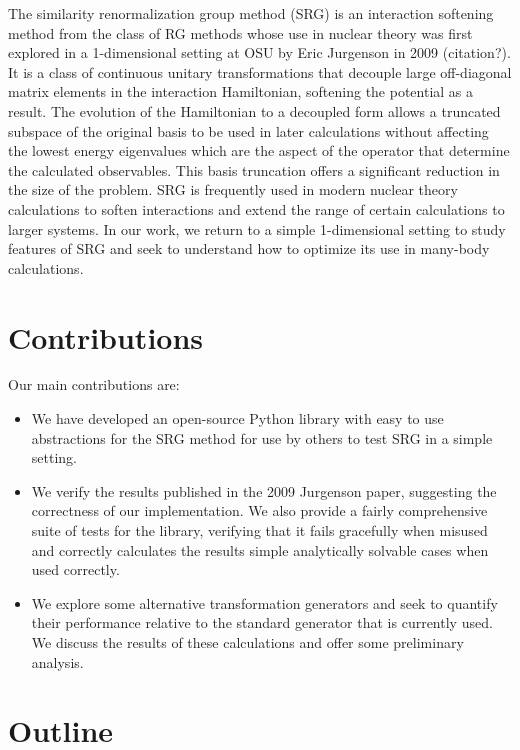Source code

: The similarity renormalization group method (SRG) is an interaction softening method from the class of RG methods whose use in nuclear theory was first explored in a 1-dimensional setting at OSU by Eric Jurgenson in 2009 (citation?). It is a class of continuous unitary transformations that decouple large off-diagonal matrix elements in the interaction Hamiltonian, softening the potential as a result. The evolution of the Hamiltonian to a decoupled form allows a truncated subspace of the original basis to be used in later calculations without affecting the lowest energy eigenvalues which are the aspect of the operator that determine the calculated observables. This basis truncation offers a significant reduction in the size of the problem. SRG is frequently used in modern nuclear theory calculations to soften interactions and extend the range of certain calculations to larger systems. In our work, we return to a simple 1-dimensional setting to study features of SRG and seek to understand how to optimize its use in many-body calculations.

\section{Contributions}

Our main contributions are:
\begin{itemize}
    \item{We have developed an open-source Python library with easy to use abstractions for the SRG method for use by others to test SRG in a simple setting.}
    \item{We verify the results published in the 2009 Jurgenson paper, suggesting the correctness of our implementation. We also provide a fairly comprehensive suite of tests for the library, verifying that it fails gracefully when misused and correctly calculates the results simple analytically solvable cases when used correctly.}
    \item{We explore some alternative transformation generators and seek to quantify their performance relative to the standard generator that is currently used. We discuss the results of these calculations and offer some preliminary analysis.}
\end{itemize}

\section{Outline}

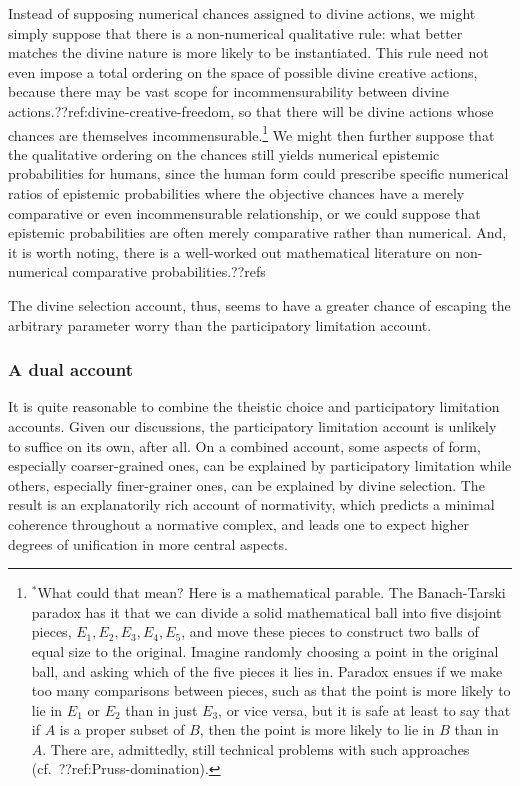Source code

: Instead of supposing numerical chances assigned to divine actions, we might simply suppose that there is a non-numerical qualitative 
rule: what better matches the divine nature is more likely to be instantiated. This rule need not even impose a total ordering on the
space of possible divine creative actions, because there may be vast scope for incommensurability between divine actions.??ref:divine-creative-freedom,
so that there will be divine actions whose chances are themselves incommensurable.\footnote{$^*$What could that mean? Here is a mathematical
parable. The Banach-Tarski paradox has it that we can divide a solid mathematical ball into five disjoint pieces, $E_1,E_2,E_3,E_4,E_5$, and move these pieces to 
construct two balls of equal size to the original. Imagine randomly choosing a point in the original ball, and asking which of the
five pieces it lies in. Paradox ensues if we make too many comparisons between pieces, such as that the point is more likely to lie in 
$E_1$ or $E_2$ than in just $E_3$, or vice versa, but it is safe at least to say that if $A$ is a proper subset of $B$, then the point is more likely to lie in $B$ than
in $A$. There are, admittedly, still technical problems with such approaches (cf.\ ??ref:Pruss-domination).} We might then further suppose that the qualitative ordering on the chances still yields numerical epistemic probabilities for humans, since the human form could prescribe specific numerical ratios of epistemic probabilities where the objective chances
have a merely comparative or even incommensurable relationship, or we could suppose that epistemic probabilities
are often merely comparative rather than numerical. And, it is worth noting, there is a well-worked
out mathematical literature on non-numerical comparative probabilities.??refs

The divine selection account, thus, seems to have a greater chance of escaping the arbitrary parameter worry than the 
participatory limitation account.

\subsubsection{A dual account}
It is quite reasonable to combine the theistic choice and participatory limitation accounts. Given our discussions, 
the participatory limitation account is unlikely to suffice on its own, after all.
On a combined account, some aspects of form, especially coarser-grained ones, can be explained by participatory 
limitation while others, especially finer-grainer ones, can be explained by divine selection. The result is an explanatorily rich account of 
normativity, which predicts a minimal coherence throughout a normative complex, and leads one to expect higher degrees of unification
in more central aspects.


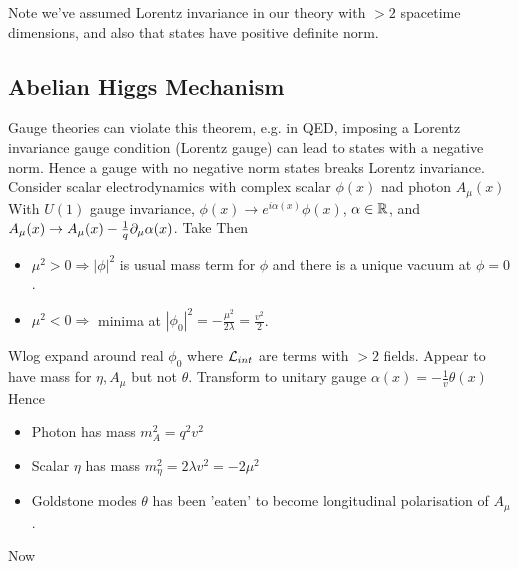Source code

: \documentclass{article}
\begin{document}
Note we've assumed Lorentz invariance in our theory with $>2$ spacetime dimensions, and also that states have positive definite norm. 

\subsection{Abelian Higgs Mechanism}
Gauge theories can violate this theorem, e.g. in QED, imposing a Lorentz invariance gauge condition (Lorentz gauge) can lead to states with a negative norm. Hence a gauge with no negative norm states breaks Lorentz invariance. \\

Consider scalar electrodynamics with complex scalar $\phi(x)$ nad photon $A_\mu(x)$ 
With $U(1)$ gauge invariance, $\phi(x) \to e^{i\alpha(x)}\phi(x)$, $\alpha\in\mathbb{R}$, and $A_\mu(x) \to A_\mu(x) - \frac{1}{q} \partial_\mu \alpha(x)$. Take 
Then 

\begin{itemize}
    \item $\mu^2 > 0 \Rightarrow |\phi|^2$ is usual mass term for $\phi$ and there is a unique vacuum at $\phi=0$. 
    \item $\mu^2 < 0 \Rightarrow $ minima at $|\phi_0|^2=-\frac{\mu^2}{2\lambda} = \frac{v^2}{2}$. 
\end{itemize}
Wlog expand around real $\phi_0$ 
where $\mathcal{L}_{int}$ are terms with $>2$ fields. Appear to have mass for $\eta,A_\mu$ but not $\theta$. Transform to unitary gauge $\alpha(x) = -\frac{1}{v} \theta(x) $
Hence 
\begin{itemize}
    \item Photon has mass $m_A^2 = q^2 v^2$ 
    \item Scalar $\eta$ has mass $m_\eta^2 = 2\lambda v^2 = -2\mu^2$ 
    \item Goldstone modes $\theta$ has been 'eaten' to become longitudinal polarisation of $A_\mu$. 
\end{itemize}
Now 
\end{document}
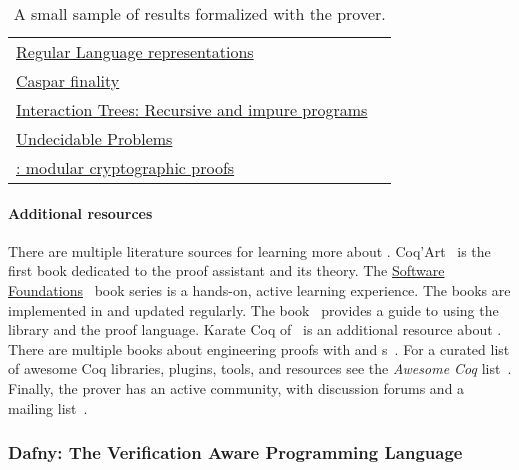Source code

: \begin{table}[p]
\begin{NiceTabularX}{\textwidth}{@{}l@{ }X@{}}
   \href{https://github.com/rocq-community/reglang}%
   {Regular Language representations}
   & \textcite{doczkal2018}
   \\
   \href{https://github.com/runtimeverification/casper-proofs/tree/master}
   {Caspar  finality}
   & \textcite{palmskog2018}
   \\
   \href{https://github.com/DeepSpec/InteractionTrees}%
   {Interaction Trees: Recursive and impure programs}
   & \textcite{xia2019}
   \\
   \href{https://github.com/uds-psl/coq-library-undecidability}%
   {Undecidable Problems}
   & \textcite{forster2020b}
   \\
   \href{https://github.com/SSProve/ssprove}%
   {: modular cryptographic proofs}
   & \textcite{haselwarter2023}
   \\
   \bottomrule
\end{NiceTabularX}
\caption[The Rocq prover formalization results]
{A small sample of results formalized with the  prover.}
\label{tab:rocq-results}
\end{table}

\paragraph*{Additional resources}
There are multiple literature sources for learning more about .
Coq'Art~\cite{bertot2004} is the first book dedicated to the proof assistant and
its theory. The \href{https://softwarefoundations.cis.upenn.edu}{Software
Foundations}~\cite{cpierce20221} book series is a hands-on, active learning
experience. The books are implemented in  and updated regularly. The
 book~\cite{mahboubi2022} provides a guide to using
the library and the  proof language. Karate Coq
of~\textcite{affeldt2023} is an additional resource about . There are multiple books about engineering  proofs with
 and s~\cite{chlipala2022,chlipala2013,sergey2014,smolka2021}. For a curated
list of awesome Coq libraries, plugins, tools, and resources see the
\emph{Awesome Coq} list~\cite{awesome-coq}. Finally, the  prover has
an active community, with discussion forums and a mailing
list~\cite{rocq-community}.

\subsubsection{Dafny: The Verification Aware Programming Language}
\label{subsubsec:dafny}

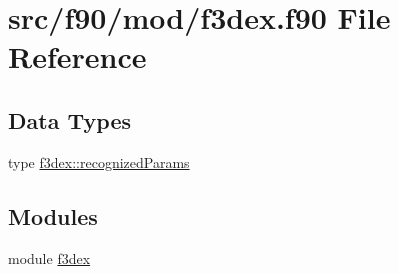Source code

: \hypertarget{f3dex_8f90}{
\section{src/f90/mod/f3dex.f90 File Reference}
\label{f3dex_8f90}
}
\subsection*{Data Types}
\begin{DoxyCompactItemize}
\item 
type \hyperlink{typef3dex_1_1recognized_params}{f3dex::recognizedParams}
\end{DoxyCompactItemize}
\subsection*{Modules}
\begin{DoxyCompactItemize}
\item 
module \hyperlink{namespacef3dex}{f3dex}
\end{DoxyCompactItemize}
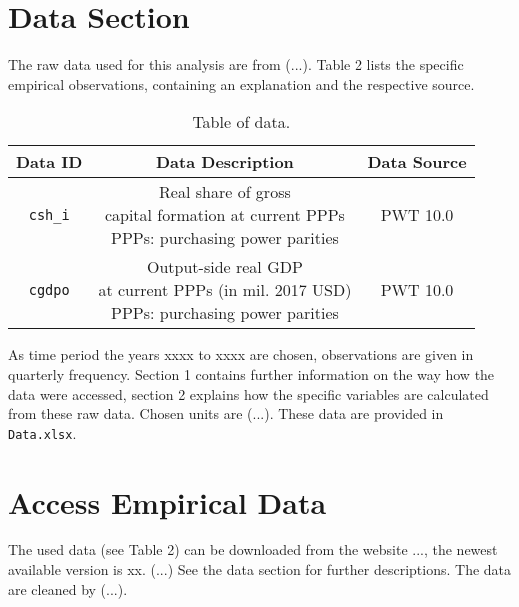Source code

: \documentclass[12pt,a4paper,notitlepage]{article}
\numberwithin{equation}{section}
\begin{document}
\section*{Data Section}
The raw data used for this analysis are from (...). Table 2 lists the specific empirical observations, containing an explanation and the respective source.
\begin{table}[h]
	\begin{center}
		\begin{tabular}{|c|c|c|}
			\hline
			\textbf{Data ID} & \textbf{Data Description} & \textbf{Data Source} \\ \hline
			\texttt{csh\_i} & \makecell{Real share of gross \\capital formation at current PPPs \\ PPPs: purchasing power parities} & PWT 10.0 \\ \hline
			\texttt{cgdpo} & \makecell{Output-side real GDP\\ at current PPPs (in mil. 2017 USD) \\ PPPs: purchasing power parities} & PWT 10.0 \\ \hline
		\end{tabular}  
		\caption{Table of data.}
	\end{center}
\end{table}
As time period the years xxxx to xxxx are chosen, observations are given in quarterly frequency. Section 1 contains further information on the way how the data were accessed, section 2 explains how the specific variables are calculated from these raw data. Chosen units are (...). These data are provided in \texttt{Data.xlsx}.

\newpage

\section{Access Empirical Data}
The used data (see Table 2) can be downloaded from the website ..., the newest available version is xx. (...) See the data section for further descriptions. The data are cleaned by (...).
\end{document}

◆ ◆ ◆ ◆

EXERCISE PROMPT
List every line above that contains the word "Rightarrow".

EXERCISE OUTPUT
    \item $\mu^2 > 0 \Rightarrow |\phi|^2$ is usual mass term for $\phi$ and there is a unique vacuum at $\phi=0$. 
    \item $\mu^2 < 0 \Rightarrow $ minima at $|\phi_0|^2=-\frac{\mu^2}{2\lambda} = \frac{v^2}{2}$. 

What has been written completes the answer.